SEC Chair Mary Jo White made decision to leave before election
November 16, 2016 by Nick Thornton
Outgoing Securities and Exchange Commission Chair Mary Jo White made her decision to leave the agency before the Presidential election, according to testimony she gave in a final appearance before the House Financial Services Committee.
Chair White announced she was stepping down this week, effective at the end of President Obama’s term. Her term was not scheduled to officially expire until 2019.
White received wide praise from lawmakers during the nearly three-hour hearing, which addressed ongoing regulatory initiatives at the Commission ranging from oversight of the fixed income markets, the regulation of so-called robo advisors, small business’ access to capital markets, simplification of corporate disclosures to the SEC, and a proposed rule that would allow mutual fund providers to distribute documents electronically.
Rep. Brad Sherman, D-CA, urged Chair White to stay beyond her intended departure date, until her successor could be confirmed.
“The tradition is for the SEC Chair to resign when the new President takes over, but that tradition was developed at a time when we had a more efficient Senate and Congress that could quickly confirm your successor,” said Sherman.
White’s departure will also create a vacancy on the 10-member Financial Stability Oversight Council, the regulatory body created by the Dodd-Frank Act of 2010 that designates systemically important financial institutions. FSOC “should not have an empty seat,” said Sherman.
SEC fiduciary rule still a distant proposition
Rep. Ann Wagner, R- MO, a member of the Financial Services Committee who first sponsored legislation to block the Department of Labor’s fiduciary rule in 2013, pressed White for her perspective on the rule’s potential negative impact on retail investors.
Wagner cited recent announcements from Merrill Lynch and other advice providers that will limit investors’ options in IRAs.
“We’re all concerned about anything that results in depriving retail investors of reasonably priced reliable advice,” said White. “Markets do adjust to rules in ways that sometimes have effects that are not desirable.”
The Dodd-Frank Act authorized the SEC to explore the need to promulgate its own uniform fiduciary standard.
While White has publically supported such a rule, the five-member Commission under her tenure has been politically divided on its merits.
To date, SEC staff have only provided a detailed outline of how the SEC would approach its own rulemaking, which White said “is a very difficult thing to do well.”
“Our job is to coordinate as best we can (with the DOL rule) and provide relief if we have the authority to and if it makes sense to minimize impacts,” said White.
But that coordination with DOL’s rule will not advance anytime soon.

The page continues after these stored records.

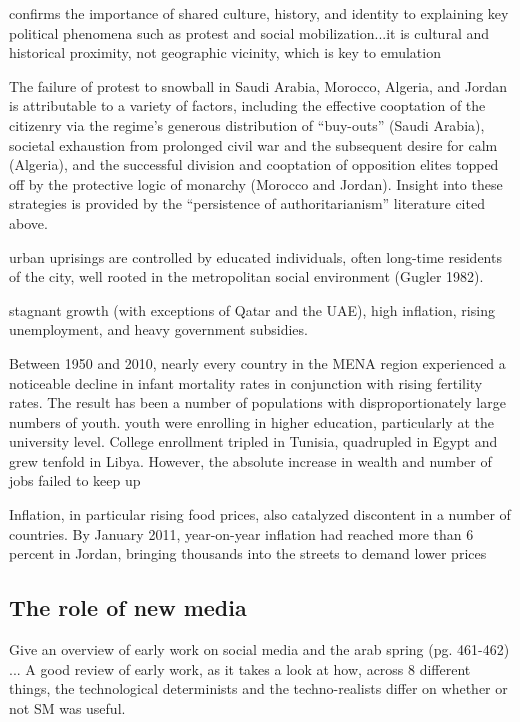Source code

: 			confirms the importance of shared culture, history, and identity to explaining key political phenomena such as protest and social mobilization...it is cultural and historical proximity, not geographic vicinity, which is key to emulation	
			
		 The failure of protest to snowball in Saudi Arabia, Morocco, Algeria, and Jordan is attributable to a variety of factors, including the effective cooptation of the citizenry via the regime’s generous distribution of “buy-outs” (Saudi Arabia), societal exhaustion from prolonged civil war and the subsequent desire for calm (Algeria), and the successful division and cooptation of opposition elites topped off by the protective logic of monarchy (Morocco and Jordan). Insight into these strategies is provided by the “persistence of authoritarianism” literature cited above.
		
	\cite{comunello_will_2012}
		urban uprisings are controlled by educated individuals, often long-time residents of the city, well rooted in the metropolitan social environment (Gugler 1982).
		
	\cite{dewey_impact_2012}
	
		stagnant growth (with exceptions of Qatar and the UAE), high inflation, rising unemployment, and heavy government subsidies.
		
		Between 1950 and 2010, nearly every country in the MENA region experienced a noticeable decline in infant mortality rates in conjunction with rising fertility rates. The result has been a number of populations with disproportionately large numbers of youth. youth were enrolling in higher education, particularly at the university level. College enrollment tripled in Tunisia, quadrupled in Egypt and grew tenfold in Libya. However, the absolute increase in wealth and number of jobs failed to keep up
		
		Inflation, in particular rising food prices, also catalyzed discontent in a number of countries. By January 2011, year-on-year inflation had reached more than 6 percent in Jordan, bringing thousands into the streets to demand lower prices


\subsection{The role of new media}

	\citep{comunello_will_2012} Give an overview of early work on social media and the arab spring (pg. 461-462) ... A good review of early work, as it takes a look at how, across 8 different things, the technological determinists and the techno-realists differ on whether or not SM was useful. 
		
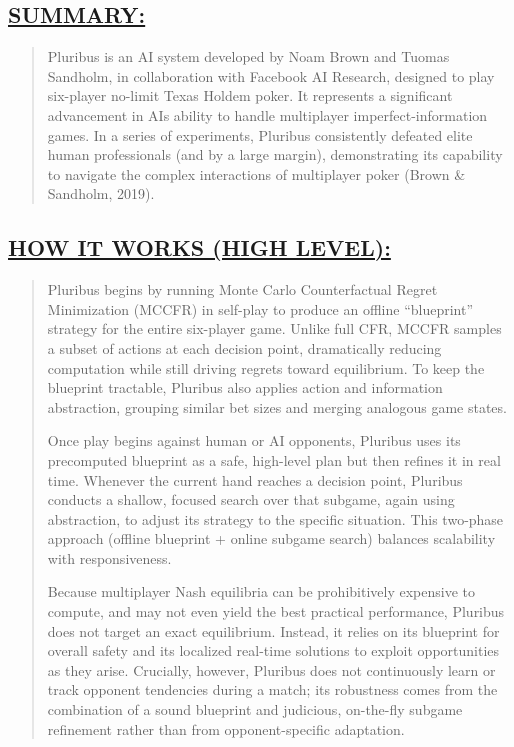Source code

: \documentclass[
]{article}
\begin{document}
\subsection*{\texorpdfstring{\textbf{\ul{SUMMARY:}}}{SUMMARY:}}\label{summary-1}

\begin{quote}
Pluribus is an AI system developed by Noam Brown and Tuomas Sandholm, in
collaboration with Facebook AI Research, designed to play six-player
no-limit Texas Hold\textquotesingle em poker. It represents a
significant advancement in AI\textquotesingle s ability to handle
multiplayer imperfect-information games. In a series of experiments,
Pluribus consistently defeated elite human professionals (and by a large
margin), demonstrating its capability to navigate the complex
interactions of multiplayer poker (Brown \& Sandholm, 2019).
\end{quote}

\subsection*{\texorpdfstring{\textbf{\ul{HOW IT WORKS (HIGH
LEVEL):}}}{HOW IT WORKS (HIGH LEVEL):}}\label{how-it-works-high-level-1}

\begin{quote}
Pluribus begins by running Monte Carlo Counterfactual Regret
Minimization (MCCFR) in self-play to produce an offline ``blueprint''
strategy for the entire six-player game. Unlike full CFR, MCCFR samples
a subset of actions at each decision point, dramatically reducing
computation while still driving regrets toward equilibrium. To keep the
blueprint tractable, Pluribus also applies action and information
abstraction, grouping similar bet sizes and merging analogous game
states.

Once play begins against human or AI opponents, Pluribus uses its
precomputed blueprint as a safe, high-level plan but then refines it in
real time. Whenever the current hand reaches a decision point, Pluribus
conducts a shallow, focused search over that subgame, again using
abstraction, to adjust its strategy to the specific situation. This
two-phase approach (offline blueprint + online subgame search) balances
scalability with responsiveness.

Because multiplayer Nash equilibria can be prohibitively expensive to
compute, and may not even yield the best practical performance, Pluribus
does not target an exact equilibrium. Instead, it relies on its
blueprint for overall safety and its localized real-time solutions to
exploit opportunities as they arise. Crucially, however, Pluribus does
not continuously learn or track opponent tendencies during a match; its
robustness comes from the combination of a sound blueprint and
judicious, on-the-fly subgame refinement rather than from
opponent-specific adaptation.
\end{quote}
\end{document}
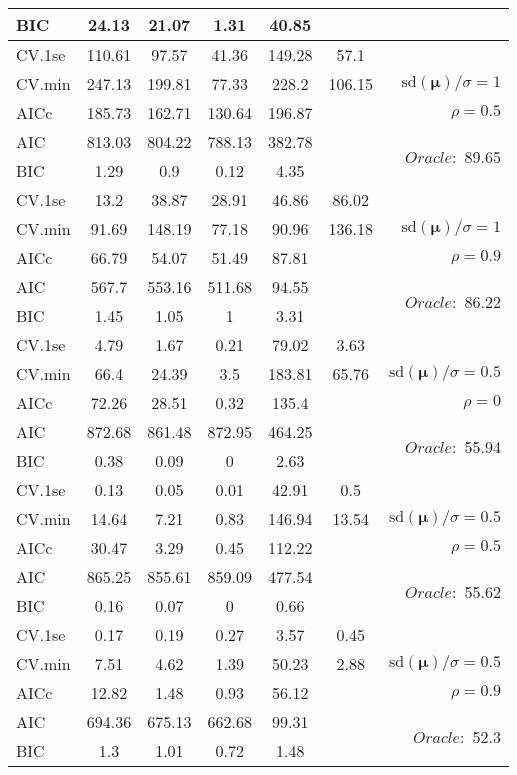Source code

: \begin{table}
\begin{center}
\begin{tabular}{l*{5}{c}|r}
BIC & 24.13 & 21.07 & 1.31 & 40.85 & &  \\
 \hline 
CV.1se & 110.61 & 97.57 & 41.36 & 149.28 & 57.1 & \\
CV.min & 247.13 & 199.81 & 77.33 & 228.2 & 106.15 &  $\mathrm{sd}(\mathbf{\mu})/\sigma=1$ \\
AICc & 185.73 & 162.71 & 130.64 & 196.87 & & $\rho=0.5$ \\
AIC & 813.03 & 804.22 & 788.13 & 382.78 & &  \multirow{2}{*}{$Oracle: $ 89.65} \\
BIC & 1.29 & 0.9 & 0.12 & 4.35 & &  \\
 \hline 
CV.1se & 13.2 & 38.87 & 28.91 & 46.86 & 86.02 & \\
CV.min & 91.69 & 148.19 & 77.18 & 90.96 & 136.18 &  $\mathrm{sd}(\mathbf{\mu})/\sigma=1$ \\
AICc & 66.79 & 54.07 & 51.49 & 87.81 & & $\rho=0.9$ \\
AIC & 567.7 & 553.16 & 511.68 & 94.55 & &  \multirow{2}{*}{$Oracle: $ 86.22} \\
BIC & 1.45 & 1.05 & 1 & 3.31 & &  \\
 \hline 
CV.1se & 4.79 & 1.67 & 0.21 & 79.02 & 3.63 & \\
CV.min & 66.4 & 24.39 & 3.5 & 183.81 & 65.76 &  $\mathrm{sd}(\mathbf{\mu})/\sigma=0.5$ \\
AICc & 72.26 & 28.51 & 0.32 & 135.4 & & $\rho=0$ \\
AIC & 872.68 & 861.48 & 872.95 & 464.25 & &  \multirow{2}{*}{$Oracle: $ 55.94} \\
BIC & 0.38 & 0.09 & 0 & 2.63 & &  \\
 \hline 
CV.1se & 0.13 & 0.05 & 0.01 & 42.91 & 0.5 & \\
CV.min & 14.64 & 7.21 & 0.83 & 146.94 & 13.54 &  $\mathrm{sd}(\mathbf{\mu})/\sigma=0.5$ \\
AICc & 30.47 & 3.29 & 0.45 & 112.22 & & $\rho=0.5$ \\
AIC & 865.25 & 855.61 & 859.09 & 477.54 & &  \multirow{2}{*}{$Oracle: $ 55.62} \\
BIC & 0.16 & 0.07 & 0 & 0.66 & &  \\
 \hline 
CV.1se & 0.17 & 0.19 & 0.27 & 3.57 & 0.45 & \\
CV.min & 7.51 & 4.62 & 1.39 & 50.23 & 2.88 &  $\mathrm{sd}(\mathbf{\mu})/\sigma=0.5$ \\
AICc & 12.82 & 1.48 & 0.93 & 56.12 & & $\rho=0.9$ \\
AIC & 694.36 & 675.13 & 662.68 & 99.31 & &  \multirow{2}{*}{$Oracle: $ 52.3} \\
BIC & 1.3 & 1.01 & 0.72 & 1.48 & &  \\
 \hline 
\end{tabular}
\end{center}
\vspace{-1cm}
\end{table}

“I don’t think there is consensus to move this forward in the current commission,” said White. “This is a really hard, complex rule making. I think it is something important to do, but I am one vote. We are a commission of three,” she added, referring to two commissioner vacancies being held up in Congress.
The search for a new SEC chair
Chair White was appointed by President Obama and quickly confirmed by Congress in April of 2013.
During her tenure, the Commission brought more than 2,850 enforcement actions, more than any other three-year period in SEC’s history, and charged over 3,300 companies and 2,700 individuals, resulting in about $13.4 billion in monetary sanctions.
White was the first woman to be appointed the U.S. States Attorney for the Southern District of New York, and oversaw the prosecution of John Gotti and the terrorists responsible for the 1993 World Trade Center Bombing.
More recently, she litigated in private practice before her appointment to the SEC.
In one 2007 high profile case, she successfully defended a New York Times journalist against a defamation suit brought by President-elect Donald Trump, as was noted in Chair White’s final hearing by ranking member Maxine Waters, D-CA.
Chair White’s nominated replacement could be revealed in a matter of weeks, as the Trump transition team is fast at work parsing Cabinet nominations.
Paul Atkins, CEO of Patomak Global Partners, a compliance consultancy to the financial services industry, has been tapped to head the new administration’s search to replace White.
Atkins served as an SEC Commissioner from 2002 to 2008. In testimony before a 2015 House Financial Services Committee on Dodd-Frank, Atkins expressed concerns over the DOL fiduciary rule’s impact on small investors.
Of the rule, which was still being proposed, he said, “very few brokers will be able to receive commissions” under the fiduciary rule’s Best Interest Contract Exemption.
“This would be a tragic outcome for millions of small savers,” said Atkins.